I used to watch my brothers - I almost threw my arm out throwing to my elder brother and then collecting the ball. "Can I bat now?" "NO!"
My first day-night games were on Colway Street [in Wellington] under the streetlights. Dodging cars as they came up the road was as much a difficulty as facing Steve McKenzie as he came down the hill with the breeze behind.
I can remember it was a slight interruption, a nuisance. I was an enthusiastic first-year teacher. I had just joined that unwieldy ladder that is New Zealand education and I was preparing my first school production of Joseph and the Amazing Technicolour Dreamcoat. I was the sole member of the orchestra, playing my own organ - there might have been a beginner flautist - but she didn't count. Then I got this call-up; New Zealand were touring Australia in 1973-74 and it was a fairly young team because New Zealand had had a long tour of England that year. Because of our amateur, cottage-industry status as cricketers, most of the players had to go back to work. Glenn Turner was one of the few senior players in the side and he got injured. I got the call. And I was thrust from going from one dress rehearsal to a different kind of rehearsal.

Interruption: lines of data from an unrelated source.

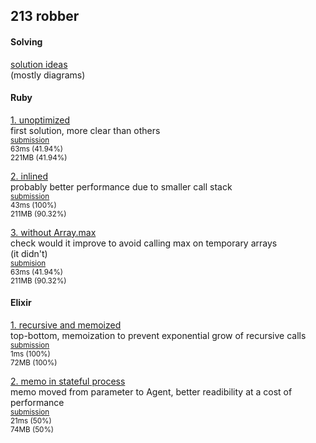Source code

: ## 213 robber

#### Solving
[solution ideas](./213-robber/solving.md)<br>
(mostly diagrams)

#### Ruby
[1. unoptimized](./213-robber/1-rb/solution.rb)<br>
first solution, more clear than others<br>
<sup>
[submission](https://leetcode.com/submissions/detail/1397543026/)<br>
63ms (41.94%)<br>
221MB (41.94%)
</sup>

[2. inlined](./213-robber/2-rb/solution.rb)<br>
probably better performance due to smaller call stack<br>
<sup>
[submission](https://leetcode.com/submissions/detail/1397630686/)<br>
43ms (100%)<br>
211MB (90.32%)
</sup>

[3. without Array.max](./213-robber/3-rb/solution.rb)<br>
check would it improve to avoid calling max on temporary arrays<br>
(it didn't)<br>
<sup>
[submision](https://leetcode.com/submissions/detail/1397606332/)<br>
63ms (41.94%)<br>
211MB (90.32%)
</sup>

#### Elixir
[1. recursive and memoized](./213-robber/4-ex/lib/solution.ex)<br>
top-bottom, memoization to prevent exponential grow of recursive calls<br>
<sup>
[submission](https://leetcode.com/submissions/detail/1400044490/)<br>
1ms (100%)<br>
72MB (100%)
</sup>

[2. memo in stateful process](./213-robber/5-ex/lib/solution.ex)<br>
memo moved from parameter to Agent, better readibility at a cost of performance<br>
<sup>
[submission](https://leetcode.com/submissions/detail/1404058373/)<br>
21ms (50%)<br>
74MB (50%)
</sup>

"My friend Steve McKenzie used to set his pin number to Bert Sutcliffe's Test aggregate and I used to make the occasional withdrawal from his account"
I didn't play in the first Test of that series but I did get on the field in front of Bay 13 at the MCG. I can remember having an exchange with a hostile crowd down there. I did give some back - which was stupid. "Ah, look, we've got a young goose here, there's only 35 shoplifting days to Christmas, Cornery," they shouted. Then they started to throw marbles and they were pinking me on the back of my jersey. There must have been a hundred marbles around me and I thought I was going to roll an ankle. Then they started throwing pies when they ran out of marbles. And that attracted the birds. I had undulating ground underfoot and above, flying wildly around me, were birds swooping to attack these bits of meat. It was a disaster. And it was from that day on that I was solely a slip fielder.
I was dropped for the third Test [of the New Zealand leg] when Mark Burgess, who was on the England tour, made himself available - he was an experienced player who had had to take a job on return. That was understandable. I went into a wilderness in the first-class cricket scene. After the Christchurch win I went back to being a teacher. I would play for Wellington when we were having holidays from school. It was getting to the point where I was saying, "Oh well, it is not going to happen again and teaching is going to be the thing." And I was happy with that. But there were some fearful rakings of the lawn when teams were announced in those five years. I kept on not scoring enough runs and that is why I missed out on going to India, which is a slight regret. I played everywhere else.
When I got back in the side, we were playing so much I had to make a decision. I had a degree and had gone into secondary teaching. I was head of music at Onslow College. I had got to a point where I would say hello to my class in February and goodbye a week later. I was not able to work with the children and feel that I was giving them a fair go.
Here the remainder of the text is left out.